Hasta en un capítulo de Los Simpsons, Bart es medicado con focalín, un similar en el mercado de la droga Ritalin.

Su distribución se da incluso entre consumidores, pues los estudiantes quieren pasar sus exámenes ante la presión social y económica. Aunque de inicio este medicamento era para los infantes con déficit de atención, ahora la droga se desvió del canal de distribución para llegar a clientes del ámbito académico y empresarial.

Los estudiantes que consumen este fármaco, no ven las consecuencias de su abuso. Lo único que tienen presente es que deben desvelarse hasta tarde para pasar los exámenes y toman pastillas para rendir más.

El Ritalín o metilfenidato es considerado en México, un estupefaciente, según lo consigna el capítulo quinto, artículo 234, de la Ley Federal de Salud. 

Las cifras de consumo, pese a que en niños hay estudios sobre la ingesta de la droga, en el caso del uso “recreativo” entre adultos escasean los números.

Para no dormir

El BTL tiene que analizar estos fenómenos de consumo que afectan otros mercados, cuando un producto que está dirigido a un segmento se reactiva en otros segmentos, el riesgo es que la demanda se descontrole.

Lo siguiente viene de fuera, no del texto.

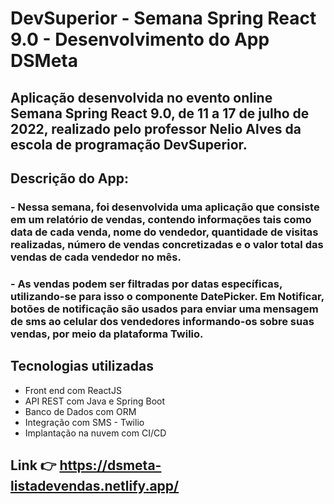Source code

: # DevSuperior - Semana Spring React 9.0 - Desenvolvimento do App DSMeta

## Aplicação desenvolvida no evento online Semana Spring React 9.0, de 11 a 17 de julho de 2022, realizado pelo professor Nelio Alves da escola de programação DevSuperior.

>

## Descrição do App:

### - Nessa semana, foi desenvolvida uma aplicação que consiste em um relatório de vendas, contendo informações tais como data de cada venda, nome do vendedor, quantidade de visitas realizadas, número de vendas concretizadas e o valor total das vendas de cada vendedor no mês.

### - As vendas podem ser filtradas por datas específicas, utilizando-se para isso o componente DatePicker. Em Notificar, botões de notificação são usados para enviar uma mensagem de sms ao celular dos vendedores informando-os sobre suas vendas, por meio da plataforma Twilio.

## Tecnologias utilizadas
- Front end com ReactJS
- API REST com Java e Spring Boot
- Banco de Dados com ORM
- Integração com SMS - Twilio
- Implantação na nuvem com CI/CD


## Link 👉 https://dsmeta-listadevendas.netlify.app/
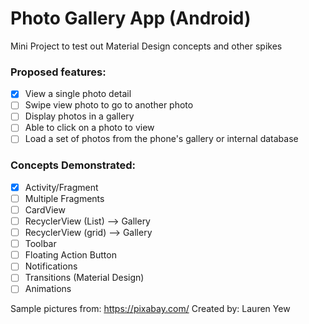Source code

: # **Photo Gallery App (Android)**
Mini Project to test out Material Design concepts and other spikes

### **Proposed features**:
- [x] View a single photo detail
- [ ] Swipe view photo to go to another photo
- [ ] Display photos in a gallery
- [ ] Able to click on a photo to view
- [ ] Load a set of photos from the phone's gallery or internal database

### **Concepts Demonstrated**:
- [x] Activity/Fragment
- [ ] Multiple Fragments
- [ ] CardView
- [ ] RecyclerView (List) --> Gallery
- [ ] RecyclerView (grid) --> Gallery
- [ ] Toolbar
- [ ] Floating Action Button
- [ ] Notifications
- [ ] Transitions (Material Design)
- [ ] Animations

Sample pictures from: https://pixabay.com/
Created by: Lauren Yew
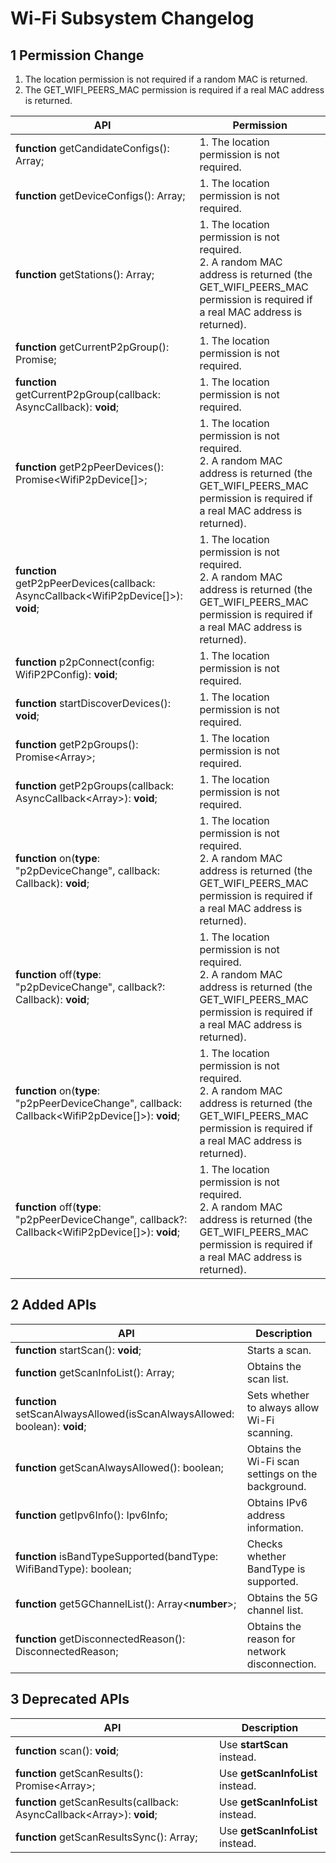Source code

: # Wi-Fi Subsystem Changelog

## 1 Permission Change

1. The location permission is not required if a random MAC is returned.
1. The GET_WIFI_PEERS_MAC permission is required if a real MAC address is returned.

| API| Permission|
| -------- | ---------------------------- |
|**function** getCandidateConfigs(): Array<WifiDeviceConfig>; | 1. The location permission is not required.|
|**function** getDeviceConfigs(): Array<WifiDeviceConfig>; | 1. The location permission is not required.|
|**function** getStations(): Array<StationInfo>; | 1. The location permission is not required. <br/>2. A random MAC address is returned (the GET_WIFI_PEERS_MAC permission is required if a real MAC address is returned). |
| **function** getCurrentP2pGroup(): Promise<WifiP2pGroupInfo>; | 1. The location permission is not required.|
| **function** getCurrentP2pGroup(callback: AsyncCallback<WifiP2pGroupInfo>): **void**; | 1. The location permission is not required.|
| **function** getP2pPeerDevices(): Promise<WifiP2pDevice[]>; | 1. The location permission is not required. <br/>2. A random MAC address is returned (the GET_WIFI_PEERS_MAC permission is required if a real MAC address is returned). |
| **function** getP2pPeerDevices(callback: AsyncCallback<WifiP2pDevice[]>): **void**; | 1. The location permission is not required. <br/>2. A random MAC address is returned (the GET_WIFI_PEERS_MAC permission is required if a real MAC address is returned). |
| **function** p2pConnect(config: WifiP2PConfig): **void**; | 1. The location permission is not required.|
| **function** startDiscoverDevices(): **void**; | 1. The location permission is not required.|
| **function** getP2pGroups(): Promise<Array<WifiP2pGroupInfo>>; | 1. The location permission is not required.|
| **function** getP2pGroups(callback: AsyncCallback<Array<WifiP2pGroupInfo>>): **void**; | 1. The location permission is not required.|
| **function** on(**type**: "p2pDeviceChange", callback: Callback<WifiP2pDevice>): **void**; | 1. The location permission is not required. <br/>2. A random MAC address is returned (the GET_WIFI_PEERS_MAC permission is required if a real MAC address is returned). |
| **function** off(**type**: "p2pDeviceChange", callback?: Callback<WifiP2pDevice>): **void**; | 1. The location permission is not required. <br/>2. A random MAC address is returned (the GET_WIFI_PEERS_MAC permission is required if a real MAC address is returned). |
| **function** on(**type**: "p2pPeerDeviceChange", callback: Callback<WifiP2pDevice[]>): **void**; | 1. The location permission is not required. <br/>2. A random MAC address is returned (the GET_WIFI_PEERS_MAC permission is required if a real MAC address is returned). |
| **function** off(**type**: "p2pPeerDeviceChange", callback?: Callback<WifiP2pDevice[]>): **void**; | 1. The location permission is not required. <br/>2. A random MAC address is returned (the GET_WIFI_PEERS_MAC permission is required if a real MAC address is returned). |


## 2 Added APIs
| API| Description|
|------|---------|
| **function** startScan(): **void**; | Starts a scan.|
| **function** getScanInfoList(): Array<WifiScanInfo>;         | Obtains the scan list.        |
| **function** setScanAlwaysAllowed(isScanAlwaysAllowed: boolean): **void**; | Sets whether to always allow Wi-Fi scanning.    |
| **function** getScanAlwaysAllowed(): boolean;                | Obtains the Wi-Fi scan settings on the background.    |
| **function** getIpv6Info(): Ipv6Info;                        | Obtains IPv6 address information.    |
| **function** isBandTypeSupported(bandType: WifiBandType): boolean; | Checks whether BandType is supported.|
| **function** get5GChannelList(): Array<**number**>;          | Obtains the 5G channel list.      |
| **function** getDisconnectedReason(): DisconnectedReason;    | Obtains the reason for network disconnection.    |

## 3 Deprecated APIs


| API |Description                                                |
| ------------- |-------------------------------------------------------- |
| **function** scan(): **void**; | Use **startScan** instead.|
| **function** getScanResults(): Promise<Array<WifiScanInfo>>; | Use **getScanInfoList** instead.|
| **function** getScanResults(callback: AsyncCallback<Array<WifiScanInfo>>): **void**; | Use **getScanInfoList** instead.|
| **function** getScanResultsSync(): Array<WifiScanInfo>;      | Use **getScanInfoList** instead.|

A todos quita el sueño el que algunas de estas drogas no requieran de prescripción médica, pues pueden caer en manos del mercado negro y afectar los canales tradicionales de distribución.

Existe otro medicamento de uso indebido, se trata del modafinilo, que originalmente era sólo para consumo de quienes padecen narcolepsia y ahora, los estudiantes y ejecutivos lo utilizan para no dejarse vencer por el sueño.

Estas “pastillas para rendir más y pasar exámenes”, se están convirtiendo en un riesgo para la salud pública. Son el lado negro del consumo.